One would expect that almost exclusively Pashtun Kandahar would
be jubilant at the prospect of the return to the political foreground
of one of their kin in a land riven as much by ethnic factionalism
as by foreign invasion.
But there is no euphoria. In fact, not even anticipation, less expectations.
"'Peace is elusive; we pray the king will restore harmony,
but no one is holding their breath," says a young shopkeeper
to whom the king is an unknown commodity. Some express outright
cynicism. An old man scoffs at the talk now in currency of the 'good
old days.' "The king remained in his ivory tower, his subjects
struggled to survive. Thirty years in a foreign country later, is
he better equipped to deal with a land as ravaged as this, a people
as divided as we?" he asks.
But there are enough royalists - or maybe just Pashtuns (75 per
cent of the population) who hope the king's presence and the proposed
loya jirga will restore some ethnic balance in the corridors of
power.
For most Kandaharis, the current set-up is untenable. While the
Taliban are clearly their chief nemesis - "those were our darkest
days," says a vendor; a refrain echoed by many - the Northern
Alliance also features high on their hate-list.
In fact, the alliance has actually been whittled down to the Panjsheri
group, at the helm of which is the triumverate of Abdullah, Qanooni
and Fahim, who have divided between them the key ministries: defence,
interior and foreign affairs. They are viewed with suspicion, if
not outright hostility. While Karzai is generally tolerated (even
said to be a "decent man"), no one is under any illusion
about his independence. He is seen as the "Americans' man,"
and simultaneously, as "under the Panjsheris' influence."
While the former equation appears acceptable for the time being,
the latter is not.
There are dichotomous views about the United States - sometimes
harboured by the same people. While in Kandahar there appears to
be a consensus that by virtue of ridding them of the Taliban the
Americans have done the Afghans a yeoman service - and the promise
of American greenbacks is not an unwelcome prospect either - there
is unspoken anger about the indiscriminate bombing by the allied
forces, and a growing skepticism about the US' staying power, not
altogether unjustified given the history.
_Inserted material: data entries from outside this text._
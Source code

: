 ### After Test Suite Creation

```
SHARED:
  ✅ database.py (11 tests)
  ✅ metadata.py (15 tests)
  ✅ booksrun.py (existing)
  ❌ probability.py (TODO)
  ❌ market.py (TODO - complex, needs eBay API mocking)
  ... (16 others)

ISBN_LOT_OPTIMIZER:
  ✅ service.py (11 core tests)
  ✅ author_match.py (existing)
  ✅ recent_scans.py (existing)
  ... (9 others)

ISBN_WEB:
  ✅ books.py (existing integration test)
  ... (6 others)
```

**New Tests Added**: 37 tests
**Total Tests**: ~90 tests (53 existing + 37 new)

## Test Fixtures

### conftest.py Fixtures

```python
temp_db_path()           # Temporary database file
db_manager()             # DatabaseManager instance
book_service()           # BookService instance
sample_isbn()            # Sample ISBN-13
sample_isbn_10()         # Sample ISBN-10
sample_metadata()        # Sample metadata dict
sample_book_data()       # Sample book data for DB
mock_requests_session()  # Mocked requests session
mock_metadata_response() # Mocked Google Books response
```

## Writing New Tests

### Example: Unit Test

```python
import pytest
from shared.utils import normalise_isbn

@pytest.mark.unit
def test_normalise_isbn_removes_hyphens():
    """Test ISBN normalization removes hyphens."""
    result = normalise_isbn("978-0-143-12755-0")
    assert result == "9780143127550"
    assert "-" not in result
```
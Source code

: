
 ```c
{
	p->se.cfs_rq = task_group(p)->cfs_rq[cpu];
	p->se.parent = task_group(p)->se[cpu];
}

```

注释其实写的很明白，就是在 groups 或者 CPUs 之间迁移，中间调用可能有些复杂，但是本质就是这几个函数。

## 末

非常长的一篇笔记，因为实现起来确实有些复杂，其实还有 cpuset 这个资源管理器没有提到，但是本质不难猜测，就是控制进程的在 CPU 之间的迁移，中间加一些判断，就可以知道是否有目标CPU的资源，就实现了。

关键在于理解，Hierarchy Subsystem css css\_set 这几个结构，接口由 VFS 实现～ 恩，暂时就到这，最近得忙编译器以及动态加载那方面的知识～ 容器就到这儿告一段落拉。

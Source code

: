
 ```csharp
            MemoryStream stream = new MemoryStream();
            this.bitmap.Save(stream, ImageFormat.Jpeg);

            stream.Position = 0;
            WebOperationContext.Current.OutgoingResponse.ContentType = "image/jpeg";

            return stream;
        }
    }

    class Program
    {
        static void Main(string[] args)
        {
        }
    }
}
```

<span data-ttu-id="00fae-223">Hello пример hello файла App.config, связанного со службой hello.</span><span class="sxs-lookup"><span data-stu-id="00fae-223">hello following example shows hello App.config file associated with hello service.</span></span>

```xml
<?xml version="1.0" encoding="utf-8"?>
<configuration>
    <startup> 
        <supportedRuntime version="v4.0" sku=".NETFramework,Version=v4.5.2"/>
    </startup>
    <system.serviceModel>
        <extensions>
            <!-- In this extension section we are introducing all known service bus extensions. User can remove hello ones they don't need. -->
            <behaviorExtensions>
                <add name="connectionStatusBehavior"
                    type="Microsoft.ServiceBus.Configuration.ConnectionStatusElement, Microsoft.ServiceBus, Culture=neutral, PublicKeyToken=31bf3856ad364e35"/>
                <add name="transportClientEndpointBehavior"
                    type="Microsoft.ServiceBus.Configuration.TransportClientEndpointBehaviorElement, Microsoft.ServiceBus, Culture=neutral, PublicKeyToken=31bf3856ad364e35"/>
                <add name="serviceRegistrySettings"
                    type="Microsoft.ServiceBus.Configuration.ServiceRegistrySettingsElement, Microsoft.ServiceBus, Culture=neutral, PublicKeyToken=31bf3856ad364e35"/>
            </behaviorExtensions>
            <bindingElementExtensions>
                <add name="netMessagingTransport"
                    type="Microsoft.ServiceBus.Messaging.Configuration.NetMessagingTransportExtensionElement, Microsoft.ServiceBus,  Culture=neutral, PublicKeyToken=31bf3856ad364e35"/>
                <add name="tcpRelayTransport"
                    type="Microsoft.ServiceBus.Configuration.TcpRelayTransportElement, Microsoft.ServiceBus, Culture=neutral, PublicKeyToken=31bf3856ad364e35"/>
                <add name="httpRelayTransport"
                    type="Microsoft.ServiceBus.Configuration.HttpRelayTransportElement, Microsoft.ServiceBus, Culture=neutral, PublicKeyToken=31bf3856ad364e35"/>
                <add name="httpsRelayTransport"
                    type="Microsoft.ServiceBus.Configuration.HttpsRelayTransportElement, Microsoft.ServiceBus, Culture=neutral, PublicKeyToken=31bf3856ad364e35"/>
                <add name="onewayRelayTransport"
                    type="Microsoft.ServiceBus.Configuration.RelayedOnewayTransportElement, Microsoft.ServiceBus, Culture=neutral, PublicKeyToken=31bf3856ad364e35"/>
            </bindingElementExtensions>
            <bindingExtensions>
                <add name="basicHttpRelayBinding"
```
Among the virtually homogenously Pashtun populace of Kandahar, Pakistan
is viewed with less animus than in other parts of the country. There
is tacit recognition of the sanctuary Pakistan has provided to the
more than three million largely Pashtun Afghan refugees for more
than two decades. Additionally, with the porus Chaman border and
a business community entirely dependent on Pakistan for goods to
trade, cross border traffic is routine. Sentiments about the ISI
are an altogether different story. The agency is reviled as the
root cause of many of Afghanistan's travails.
While a semblance of normality has crept into life in Kandahar,
there is not an all-pervasive sense of peace. Ostensibly the recent
deweaponisation drive has succeeded in disarming the majority, but
a permanent farewell to arms seems unlikely. As an American soldier
of the 101st Airborne division who was recently transferred to the
Bagram air base from Kandahar put it: "You can't move in Kandahar
without something being shot at you. This is a lot more relaxing."
In fact, implicit is the feeling that below the surface lie dangerous
undercurrents, that could if disturbed, result in dramatic, even
violent changes. But change is an integral part of life in the shifting
sands of Kandahar's turbulent socio-political landscape.
The citizens of Kandahar are prepared for any eventuality. Their
resilience is as remarkable as their fatalism. It is perhaps the
latter that accounts for their unstinting generosity of spirit,
their amazing dignity in the face of adversity, and that which allows
them to savour the moment. And for the present, given their uncertain
future, the moment is all they have.